[EXERCISE GOAL]:
Print exactly the lines that run from the first line of the material to the line containing "a lead-lined casket.", both ends included, and skip the pictures.

[EXTRACTED MATERIAL]:
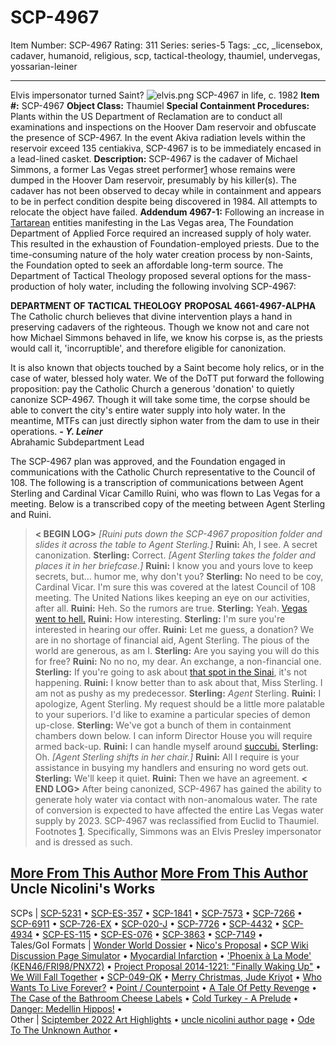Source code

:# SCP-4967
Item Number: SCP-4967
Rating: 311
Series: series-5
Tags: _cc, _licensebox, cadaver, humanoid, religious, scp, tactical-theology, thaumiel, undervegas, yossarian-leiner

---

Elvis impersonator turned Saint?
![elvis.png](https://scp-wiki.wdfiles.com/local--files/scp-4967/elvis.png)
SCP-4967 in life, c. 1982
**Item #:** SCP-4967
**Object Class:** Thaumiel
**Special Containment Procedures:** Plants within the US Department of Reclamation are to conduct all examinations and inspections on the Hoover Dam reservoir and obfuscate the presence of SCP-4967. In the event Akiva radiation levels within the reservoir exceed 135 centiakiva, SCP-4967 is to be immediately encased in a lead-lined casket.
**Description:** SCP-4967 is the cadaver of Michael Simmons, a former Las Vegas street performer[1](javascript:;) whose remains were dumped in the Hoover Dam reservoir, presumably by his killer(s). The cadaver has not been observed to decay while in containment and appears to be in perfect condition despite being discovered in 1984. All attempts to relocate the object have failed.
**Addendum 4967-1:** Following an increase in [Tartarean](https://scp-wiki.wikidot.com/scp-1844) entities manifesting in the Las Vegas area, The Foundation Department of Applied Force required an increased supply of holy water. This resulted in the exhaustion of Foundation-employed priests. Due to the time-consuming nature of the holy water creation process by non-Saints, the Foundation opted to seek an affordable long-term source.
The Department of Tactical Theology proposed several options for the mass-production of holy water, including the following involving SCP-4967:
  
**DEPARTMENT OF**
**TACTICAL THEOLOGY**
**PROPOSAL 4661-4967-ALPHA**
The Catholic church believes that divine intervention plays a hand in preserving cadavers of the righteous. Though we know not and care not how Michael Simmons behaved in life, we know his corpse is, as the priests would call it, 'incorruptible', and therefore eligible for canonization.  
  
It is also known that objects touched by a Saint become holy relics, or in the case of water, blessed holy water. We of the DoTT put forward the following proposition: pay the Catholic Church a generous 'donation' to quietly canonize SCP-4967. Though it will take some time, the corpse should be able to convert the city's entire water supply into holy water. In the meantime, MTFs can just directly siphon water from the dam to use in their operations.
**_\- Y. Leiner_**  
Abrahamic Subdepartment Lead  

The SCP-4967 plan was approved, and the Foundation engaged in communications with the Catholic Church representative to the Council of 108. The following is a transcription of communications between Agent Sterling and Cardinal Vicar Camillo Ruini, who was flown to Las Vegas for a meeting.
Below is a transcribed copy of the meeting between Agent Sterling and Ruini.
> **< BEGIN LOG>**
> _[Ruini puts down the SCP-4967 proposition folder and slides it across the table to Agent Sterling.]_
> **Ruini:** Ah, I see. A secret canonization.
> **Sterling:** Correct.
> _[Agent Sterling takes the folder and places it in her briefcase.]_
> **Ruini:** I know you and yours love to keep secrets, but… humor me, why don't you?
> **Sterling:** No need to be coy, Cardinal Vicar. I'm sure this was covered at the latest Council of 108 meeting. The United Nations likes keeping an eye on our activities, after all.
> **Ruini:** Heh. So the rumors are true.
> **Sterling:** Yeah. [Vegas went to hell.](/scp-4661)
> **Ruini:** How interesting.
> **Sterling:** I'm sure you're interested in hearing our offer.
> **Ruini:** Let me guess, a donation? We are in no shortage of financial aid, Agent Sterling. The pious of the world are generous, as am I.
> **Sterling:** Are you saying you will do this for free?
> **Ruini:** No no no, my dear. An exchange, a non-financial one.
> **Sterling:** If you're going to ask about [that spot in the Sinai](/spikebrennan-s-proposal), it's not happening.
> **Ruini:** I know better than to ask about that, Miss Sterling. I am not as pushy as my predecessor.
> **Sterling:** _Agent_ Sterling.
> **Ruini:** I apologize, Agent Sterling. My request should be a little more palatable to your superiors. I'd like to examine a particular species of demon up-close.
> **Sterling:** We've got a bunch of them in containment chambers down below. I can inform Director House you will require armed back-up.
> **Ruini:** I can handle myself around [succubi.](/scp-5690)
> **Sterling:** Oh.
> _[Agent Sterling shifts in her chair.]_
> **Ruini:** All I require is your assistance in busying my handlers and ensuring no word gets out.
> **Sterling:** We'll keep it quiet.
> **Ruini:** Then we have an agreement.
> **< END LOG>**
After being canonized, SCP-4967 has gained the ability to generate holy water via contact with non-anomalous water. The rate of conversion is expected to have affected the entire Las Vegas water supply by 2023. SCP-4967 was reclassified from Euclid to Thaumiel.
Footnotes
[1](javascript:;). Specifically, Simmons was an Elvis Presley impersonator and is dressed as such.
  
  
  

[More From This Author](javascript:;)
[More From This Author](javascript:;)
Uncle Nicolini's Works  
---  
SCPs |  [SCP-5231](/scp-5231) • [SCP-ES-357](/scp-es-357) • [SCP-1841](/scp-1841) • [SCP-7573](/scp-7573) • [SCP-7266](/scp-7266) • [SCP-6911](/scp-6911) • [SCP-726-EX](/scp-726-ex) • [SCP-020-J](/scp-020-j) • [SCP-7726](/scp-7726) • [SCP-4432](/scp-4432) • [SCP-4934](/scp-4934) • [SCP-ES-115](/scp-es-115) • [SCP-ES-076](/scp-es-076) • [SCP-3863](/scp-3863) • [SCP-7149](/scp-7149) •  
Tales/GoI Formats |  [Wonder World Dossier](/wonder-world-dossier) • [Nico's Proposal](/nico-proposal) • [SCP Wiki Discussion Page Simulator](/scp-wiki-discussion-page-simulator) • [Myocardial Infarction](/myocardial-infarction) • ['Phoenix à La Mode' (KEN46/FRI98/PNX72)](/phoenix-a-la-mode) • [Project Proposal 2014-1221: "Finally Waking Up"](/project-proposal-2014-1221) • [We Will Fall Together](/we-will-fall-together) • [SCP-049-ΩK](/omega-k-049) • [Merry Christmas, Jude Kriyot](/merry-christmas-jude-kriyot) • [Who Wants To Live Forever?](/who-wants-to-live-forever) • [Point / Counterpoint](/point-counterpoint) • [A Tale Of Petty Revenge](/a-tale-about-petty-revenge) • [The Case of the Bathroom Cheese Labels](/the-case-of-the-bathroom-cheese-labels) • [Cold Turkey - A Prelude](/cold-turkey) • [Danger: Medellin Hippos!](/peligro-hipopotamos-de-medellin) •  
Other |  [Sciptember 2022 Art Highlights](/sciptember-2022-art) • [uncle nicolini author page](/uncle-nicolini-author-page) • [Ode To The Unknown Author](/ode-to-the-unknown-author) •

[SOLUTION TO THIS EXERCISE]:
Source code

:# SCP-4967
Item Number: SCP-4967
Rating: 311
Series: series-5
Tags: _cc, _licensebox, cadaver, humanoid, religious, scp, tactical-theology, thaumiel, undervegas, yossarian-leiner

---

Elvis impersonator turned Saint?
![elvis.png](https://scp-wiki.wdfiles.com/local--files/scp-4967/elvis.png)
SCP-4967 in life, c. 1982
**Item #:** SCP-4967
**Object Class:** Thaumiel
**Special Containment Procedures:** Plants within the US Department of Reclamation are to conduct all examinations and inspections on the Hoover Dam reservoir and obfuscate the presence of SCP-4967. In the event Akiva radiation levels within the reservoir exceed 135 centiakiva, SCP-4967 is to be immediately encased in a lead-lined casket.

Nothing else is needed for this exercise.